**WHAT THE TASK REQUIRES**
Your answer must be the records below, printed exactly.

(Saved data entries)
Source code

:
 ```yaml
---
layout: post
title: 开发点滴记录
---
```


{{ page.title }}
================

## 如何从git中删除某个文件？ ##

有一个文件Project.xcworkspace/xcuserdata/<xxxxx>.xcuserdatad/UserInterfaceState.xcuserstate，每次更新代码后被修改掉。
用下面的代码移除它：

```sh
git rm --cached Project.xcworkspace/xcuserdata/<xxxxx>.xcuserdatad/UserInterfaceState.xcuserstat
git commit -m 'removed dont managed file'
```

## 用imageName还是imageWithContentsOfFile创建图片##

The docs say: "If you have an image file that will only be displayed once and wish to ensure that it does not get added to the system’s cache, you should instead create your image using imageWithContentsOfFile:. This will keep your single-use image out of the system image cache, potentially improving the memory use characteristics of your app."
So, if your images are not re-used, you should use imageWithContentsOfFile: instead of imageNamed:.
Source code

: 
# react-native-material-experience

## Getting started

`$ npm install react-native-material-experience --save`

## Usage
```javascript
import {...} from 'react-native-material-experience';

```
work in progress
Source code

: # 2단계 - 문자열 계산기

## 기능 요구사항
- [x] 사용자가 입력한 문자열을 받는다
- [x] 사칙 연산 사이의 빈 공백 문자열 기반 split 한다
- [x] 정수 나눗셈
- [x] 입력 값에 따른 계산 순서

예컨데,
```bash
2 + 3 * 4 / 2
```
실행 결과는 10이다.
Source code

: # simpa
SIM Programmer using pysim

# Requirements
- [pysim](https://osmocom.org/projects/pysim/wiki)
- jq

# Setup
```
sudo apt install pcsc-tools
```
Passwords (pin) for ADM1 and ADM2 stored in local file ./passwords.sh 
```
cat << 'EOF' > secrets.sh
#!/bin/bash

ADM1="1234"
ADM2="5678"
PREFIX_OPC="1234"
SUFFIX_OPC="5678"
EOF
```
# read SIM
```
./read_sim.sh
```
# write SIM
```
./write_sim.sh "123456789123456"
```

**RESULT**
Source code

:
 ```yaml
---
layout: post
title: 开发点滴记录
---
```


{{ page.title }}
================

## 如何从git中删除某个文件？ ##

有一个文件Project.xcworkspace/xcuserdata/<xxxxx>.xcuserdatad/UserInterfaceState.xcuserstate，每次更新代码后被修改掉。
用下面的代码移除它：

```sh
git rm --cached Project.xcworkspace/xcuserdata/<xxxxx>.xcuserdatad/UserInterfaceState.xcuserstat
git commit -m 'removed dont managed file'
```

## 用imageName还是imageWithContentsOfFile创建图片##

The docs say: "If you have an image file that will only be displayed once and wish to ensure that it does not get added to the system’s cache, you should instead create your image using imageWithContentsOfFile:. This will keep your single-use image out of the system image cache, potentially improving the memory use characteristics of your app."
So, if your images are not re-used, you should use imageWithContentsOfFile: instead of imageNamed:.
Source code

: 
# react-native-material-experience

## Getting started

`$ npm install react-native-material-experience --save`

## Usage
```javascript
import {...} from 'react-native-material-experience';

```
work in progress
Source code

: # 2단계 - 문자열 계산기

## 기능 요구사항
- [x] 사용자가 입력한 문자열을 받는다
- [x] 사칙 연산 사이의 빈 공백 문자열 기반 split 한다
- [x] 정수 나눗셈
- [x] 입력 값에 따른 계산 순서

예컨데,
```bash
2 + 3 * 4 / 2
```
실행 결과는 10이다.
Source code

: # simpa
SIM Programmer using pysim

# Requirements
- [pysim](https://osmocom.org/projects/pysim/wiki)
- jq

# Setup
```
sudo apt install pcsc-tools
```
Passwords (pin) for ADM1 and ADM2 stored in local file ./passwords.sh 
```
cat << 'EOF' > secrets.sh
#!/bin/bash

ADM1="1234"
ADM2="5678"
PREFIX_OPC="1234"
SUFFIX_OPC="5678"
EOF
```
# read SIM
```
./read_sim.sh
```
# write SIM
```
./write_sim.sh "123456789123456"
```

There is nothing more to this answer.